Have you read Just Mercy yet? Or perhaps another title about racial justice?
What are your thoughts?
It seems love is in the air, as the theme of February’s A Year of Reading book challenge was romance. I am not normally a reader of romance books, so I went with the nonfiction recommendation, Modern Romance, by comedian Aziz Ansari and sociologist Eric Klinenberg.
Ansari was curious about the dynamics of falling in love and relationships in the modern age. Were things easier before so much technology? How have dating websites changed the name of the game?
Whether you’re single, dating, or married, this book has plenty of interesting viewpoints on love. The authors (Ansari and Klinenberg) conducted focus groups around the world and spoke to leading sociologists, anthropologists, and economists.
Even with all that research, it’s a fast read. It’s not as in depth as you might want it to be or think it would be from its premise, but it does touch on multiple reasons why we date the way we do.

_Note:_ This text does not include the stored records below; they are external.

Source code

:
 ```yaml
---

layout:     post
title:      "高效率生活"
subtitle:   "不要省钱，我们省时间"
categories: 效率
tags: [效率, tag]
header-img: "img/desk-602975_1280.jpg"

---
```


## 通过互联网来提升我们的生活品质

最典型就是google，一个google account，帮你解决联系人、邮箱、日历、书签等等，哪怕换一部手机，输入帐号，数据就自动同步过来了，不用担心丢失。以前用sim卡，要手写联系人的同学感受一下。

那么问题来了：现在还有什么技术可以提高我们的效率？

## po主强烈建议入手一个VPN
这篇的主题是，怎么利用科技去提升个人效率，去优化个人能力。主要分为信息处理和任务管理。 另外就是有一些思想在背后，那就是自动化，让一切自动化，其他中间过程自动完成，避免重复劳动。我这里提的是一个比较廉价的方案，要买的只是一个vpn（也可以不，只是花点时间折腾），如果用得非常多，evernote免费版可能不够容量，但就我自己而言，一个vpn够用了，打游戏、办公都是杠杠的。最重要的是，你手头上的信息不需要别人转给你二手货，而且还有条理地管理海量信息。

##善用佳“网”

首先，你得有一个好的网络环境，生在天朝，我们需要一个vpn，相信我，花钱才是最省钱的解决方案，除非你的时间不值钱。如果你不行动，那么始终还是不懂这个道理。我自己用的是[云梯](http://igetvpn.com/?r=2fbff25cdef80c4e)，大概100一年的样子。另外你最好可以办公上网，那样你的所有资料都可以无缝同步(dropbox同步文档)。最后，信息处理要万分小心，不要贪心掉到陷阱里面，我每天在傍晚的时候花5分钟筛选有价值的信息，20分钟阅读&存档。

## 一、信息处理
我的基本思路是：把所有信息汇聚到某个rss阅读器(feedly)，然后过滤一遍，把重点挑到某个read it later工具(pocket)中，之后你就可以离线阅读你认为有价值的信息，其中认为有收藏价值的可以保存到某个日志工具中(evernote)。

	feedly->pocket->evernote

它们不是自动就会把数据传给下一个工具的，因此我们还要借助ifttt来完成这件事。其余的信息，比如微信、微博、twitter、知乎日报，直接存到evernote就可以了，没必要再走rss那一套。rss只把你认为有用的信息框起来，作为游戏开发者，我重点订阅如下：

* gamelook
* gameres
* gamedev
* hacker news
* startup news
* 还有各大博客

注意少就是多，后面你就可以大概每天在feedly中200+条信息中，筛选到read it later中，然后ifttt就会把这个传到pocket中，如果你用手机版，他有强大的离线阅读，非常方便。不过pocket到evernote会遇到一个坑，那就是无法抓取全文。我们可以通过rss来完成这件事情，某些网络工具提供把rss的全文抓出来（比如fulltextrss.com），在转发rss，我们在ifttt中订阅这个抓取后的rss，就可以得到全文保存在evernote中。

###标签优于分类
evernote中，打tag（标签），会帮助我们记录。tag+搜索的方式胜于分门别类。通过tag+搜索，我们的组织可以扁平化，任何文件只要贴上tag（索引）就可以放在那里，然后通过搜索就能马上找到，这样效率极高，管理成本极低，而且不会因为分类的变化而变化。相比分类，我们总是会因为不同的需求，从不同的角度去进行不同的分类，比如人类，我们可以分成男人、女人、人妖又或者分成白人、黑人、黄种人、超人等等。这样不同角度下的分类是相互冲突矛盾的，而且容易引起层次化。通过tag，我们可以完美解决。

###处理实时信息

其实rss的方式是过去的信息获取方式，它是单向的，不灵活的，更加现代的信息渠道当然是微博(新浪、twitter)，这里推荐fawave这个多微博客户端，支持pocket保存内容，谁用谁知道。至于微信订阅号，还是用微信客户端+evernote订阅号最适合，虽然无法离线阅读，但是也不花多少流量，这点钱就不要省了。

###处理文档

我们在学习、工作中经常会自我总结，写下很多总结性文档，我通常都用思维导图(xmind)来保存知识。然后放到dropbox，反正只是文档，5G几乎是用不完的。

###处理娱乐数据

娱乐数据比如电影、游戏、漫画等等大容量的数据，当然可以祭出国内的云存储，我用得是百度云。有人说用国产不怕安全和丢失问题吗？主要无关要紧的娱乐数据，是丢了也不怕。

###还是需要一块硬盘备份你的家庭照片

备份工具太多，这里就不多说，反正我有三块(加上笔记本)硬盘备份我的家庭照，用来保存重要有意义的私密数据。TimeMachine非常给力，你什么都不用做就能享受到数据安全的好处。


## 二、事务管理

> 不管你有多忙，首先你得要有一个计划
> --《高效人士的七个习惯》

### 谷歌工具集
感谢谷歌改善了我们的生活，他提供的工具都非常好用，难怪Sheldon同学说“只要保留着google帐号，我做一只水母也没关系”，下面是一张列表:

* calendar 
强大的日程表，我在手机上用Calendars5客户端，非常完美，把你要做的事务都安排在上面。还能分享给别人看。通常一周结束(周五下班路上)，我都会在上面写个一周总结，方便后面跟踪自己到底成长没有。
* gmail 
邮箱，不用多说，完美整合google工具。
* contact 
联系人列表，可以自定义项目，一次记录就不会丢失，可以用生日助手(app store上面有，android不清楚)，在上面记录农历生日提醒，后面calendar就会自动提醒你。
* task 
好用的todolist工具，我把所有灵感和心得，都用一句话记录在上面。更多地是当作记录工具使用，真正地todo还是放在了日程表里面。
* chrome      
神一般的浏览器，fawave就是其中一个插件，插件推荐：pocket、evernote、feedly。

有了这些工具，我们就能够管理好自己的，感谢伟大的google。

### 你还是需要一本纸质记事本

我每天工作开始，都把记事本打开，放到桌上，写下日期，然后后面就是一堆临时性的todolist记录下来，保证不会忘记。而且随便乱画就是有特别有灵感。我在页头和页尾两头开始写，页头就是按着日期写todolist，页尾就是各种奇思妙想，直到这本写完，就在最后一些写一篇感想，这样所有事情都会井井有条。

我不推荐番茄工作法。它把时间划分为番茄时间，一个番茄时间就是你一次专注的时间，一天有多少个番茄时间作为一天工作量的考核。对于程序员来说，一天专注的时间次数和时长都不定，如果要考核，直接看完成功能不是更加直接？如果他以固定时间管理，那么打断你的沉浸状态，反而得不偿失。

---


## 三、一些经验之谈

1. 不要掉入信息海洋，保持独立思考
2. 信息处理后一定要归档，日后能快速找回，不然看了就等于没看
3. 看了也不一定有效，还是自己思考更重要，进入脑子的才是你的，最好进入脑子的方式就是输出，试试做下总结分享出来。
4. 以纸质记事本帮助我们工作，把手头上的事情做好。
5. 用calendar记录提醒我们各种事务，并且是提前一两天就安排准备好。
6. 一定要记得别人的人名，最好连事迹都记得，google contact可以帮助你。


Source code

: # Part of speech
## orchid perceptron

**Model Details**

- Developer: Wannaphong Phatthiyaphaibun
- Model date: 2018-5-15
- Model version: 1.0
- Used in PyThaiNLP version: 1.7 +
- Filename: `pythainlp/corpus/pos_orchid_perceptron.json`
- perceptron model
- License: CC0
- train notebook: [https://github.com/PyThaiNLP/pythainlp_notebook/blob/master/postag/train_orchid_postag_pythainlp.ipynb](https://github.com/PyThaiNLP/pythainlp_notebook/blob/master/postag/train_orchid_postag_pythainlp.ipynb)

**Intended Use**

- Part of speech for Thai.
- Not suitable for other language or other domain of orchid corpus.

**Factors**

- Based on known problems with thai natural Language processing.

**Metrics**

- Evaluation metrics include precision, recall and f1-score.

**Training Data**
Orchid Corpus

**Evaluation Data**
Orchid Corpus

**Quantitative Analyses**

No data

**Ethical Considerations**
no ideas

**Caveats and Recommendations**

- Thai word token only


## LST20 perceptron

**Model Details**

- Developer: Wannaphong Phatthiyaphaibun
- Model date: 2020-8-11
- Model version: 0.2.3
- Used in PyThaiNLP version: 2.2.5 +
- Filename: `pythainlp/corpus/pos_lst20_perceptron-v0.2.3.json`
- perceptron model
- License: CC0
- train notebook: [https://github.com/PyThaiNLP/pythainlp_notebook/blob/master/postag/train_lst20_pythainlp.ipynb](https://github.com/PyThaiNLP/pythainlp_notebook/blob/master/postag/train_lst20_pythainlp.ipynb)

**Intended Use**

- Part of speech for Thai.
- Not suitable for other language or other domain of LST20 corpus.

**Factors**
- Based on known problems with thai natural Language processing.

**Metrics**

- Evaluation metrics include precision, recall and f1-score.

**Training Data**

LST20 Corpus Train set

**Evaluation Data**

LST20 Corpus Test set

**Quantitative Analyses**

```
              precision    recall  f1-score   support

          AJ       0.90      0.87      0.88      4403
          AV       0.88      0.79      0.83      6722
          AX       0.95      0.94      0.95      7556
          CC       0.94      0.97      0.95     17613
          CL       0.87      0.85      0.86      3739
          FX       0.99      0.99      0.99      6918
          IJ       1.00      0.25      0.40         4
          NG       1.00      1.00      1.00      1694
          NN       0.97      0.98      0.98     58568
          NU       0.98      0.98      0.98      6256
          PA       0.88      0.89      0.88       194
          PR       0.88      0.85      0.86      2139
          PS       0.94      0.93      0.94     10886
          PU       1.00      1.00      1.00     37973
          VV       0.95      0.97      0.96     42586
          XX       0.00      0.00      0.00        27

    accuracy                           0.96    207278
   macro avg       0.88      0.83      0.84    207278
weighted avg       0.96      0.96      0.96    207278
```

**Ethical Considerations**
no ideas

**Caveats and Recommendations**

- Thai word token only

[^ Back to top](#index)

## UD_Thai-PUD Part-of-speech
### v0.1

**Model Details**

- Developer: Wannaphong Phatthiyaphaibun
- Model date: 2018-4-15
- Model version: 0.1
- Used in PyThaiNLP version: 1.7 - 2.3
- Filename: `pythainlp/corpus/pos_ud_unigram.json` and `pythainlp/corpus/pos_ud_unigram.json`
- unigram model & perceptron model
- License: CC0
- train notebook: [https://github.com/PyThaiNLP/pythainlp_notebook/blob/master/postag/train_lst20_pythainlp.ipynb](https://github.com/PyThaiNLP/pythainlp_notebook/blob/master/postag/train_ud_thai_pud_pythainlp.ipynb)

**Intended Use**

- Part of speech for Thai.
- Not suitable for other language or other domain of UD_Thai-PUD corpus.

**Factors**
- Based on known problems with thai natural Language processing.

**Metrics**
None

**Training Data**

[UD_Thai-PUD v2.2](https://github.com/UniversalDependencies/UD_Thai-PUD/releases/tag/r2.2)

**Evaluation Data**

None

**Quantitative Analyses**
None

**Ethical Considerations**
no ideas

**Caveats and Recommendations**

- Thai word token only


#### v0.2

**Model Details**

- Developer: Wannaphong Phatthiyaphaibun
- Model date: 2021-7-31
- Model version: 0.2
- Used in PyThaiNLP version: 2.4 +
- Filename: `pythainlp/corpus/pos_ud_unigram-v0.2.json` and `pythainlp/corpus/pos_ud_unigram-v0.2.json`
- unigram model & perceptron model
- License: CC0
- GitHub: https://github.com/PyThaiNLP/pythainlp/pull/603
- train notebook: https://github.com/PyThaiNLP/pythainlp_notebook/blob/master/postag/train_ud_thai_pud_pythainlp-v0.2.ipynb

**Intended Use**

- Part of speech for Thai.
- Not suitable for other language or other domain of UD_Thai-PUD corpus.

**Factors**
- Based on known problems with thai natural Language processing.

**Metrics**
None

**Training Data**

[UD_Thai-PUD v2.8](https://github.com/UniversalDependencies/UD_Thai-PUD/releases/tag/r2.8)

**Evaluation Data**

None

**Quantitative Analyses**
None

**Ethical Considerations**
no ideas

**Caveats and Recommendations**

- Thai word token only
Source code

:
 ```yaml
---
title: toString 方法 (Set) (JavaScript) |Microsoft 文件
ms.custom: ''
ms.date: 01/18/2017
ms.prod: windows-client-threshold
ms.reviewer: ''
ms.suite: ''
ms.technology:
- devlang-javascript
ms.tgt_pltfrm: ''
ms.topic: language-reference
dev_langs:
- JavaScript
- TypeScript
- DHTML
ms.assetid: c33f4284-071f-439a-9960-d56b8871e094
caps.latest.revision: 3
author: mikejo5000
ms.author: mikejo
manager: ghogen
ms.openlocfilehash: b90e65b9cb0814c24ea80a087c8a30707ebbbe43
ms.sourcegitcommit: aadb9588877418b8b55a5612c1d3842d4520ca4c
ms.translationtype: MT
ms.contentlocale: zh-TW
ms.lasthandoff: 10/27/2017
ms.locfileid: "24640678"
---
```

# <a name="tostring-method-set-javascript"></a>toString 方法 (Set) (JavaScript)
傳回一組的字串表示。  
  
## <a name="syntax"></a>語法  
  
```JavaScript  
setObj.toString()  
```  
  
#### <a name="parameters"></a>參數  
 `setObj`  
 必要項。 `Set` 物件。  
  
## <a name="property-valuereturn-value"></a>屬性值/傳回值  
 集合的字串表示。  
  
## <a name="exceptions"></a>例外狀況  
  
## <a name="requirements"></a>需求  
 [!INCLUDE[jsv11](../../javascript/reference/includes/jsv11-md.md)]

One thing I found interesting was the impact geography had on love. I’m a bridge Gen X/Gen Y baby, so for my peers, we’re on the cuff of cyber-dating’s rise. I have lots of friends who married someone they met online. For our grandparents, that didn’t exist. Most couples met and married someone that grew up in their neighborhood, many times in the same apartment building! The notion of e-meeting someone across the country and long distance dating, or the willingness to relocate based on a connection with someone they met online, is pretty new.
Texting is big in this book. The art of the text, and even the sext, is well examined by Ansari, who in his stand up, shared examples of text conversations he had with women he liked. They’re often nerdy and humorous. He would also call others up on stage to share confusing text messages they’d received from potential partners. If you’re fascinated by reading the meaning between the lines, dissecting the denotation between phonetic spelling and emojis, and just plain curious about some of the texts you’ve received, you will laugh your butt off in these chapters. But probably learn something too.
My most favorite A-Ha! moment from the book was this: The idea of the soulmate is a relatively newer trending ideal. For our grandparents, they selected individuals who would be good partners. And that partnership was most commonly about work duties. For example, if you were a farmer, you needed a partner who could weather long days, hard work, planning ahead for the seasons, money pinching, etc. Among all the elderly couples Ansari and Klinenberg interviewed, this was a reoccurring statement. Courtships were shorter, both people knew their roles, and love came later, over time. (Note* I’m simplifying this a bit, as the book does cover an example of discriminatory gender roles and an abusive marriage. I think that bears mentioning as it’s still an all too real issue today.)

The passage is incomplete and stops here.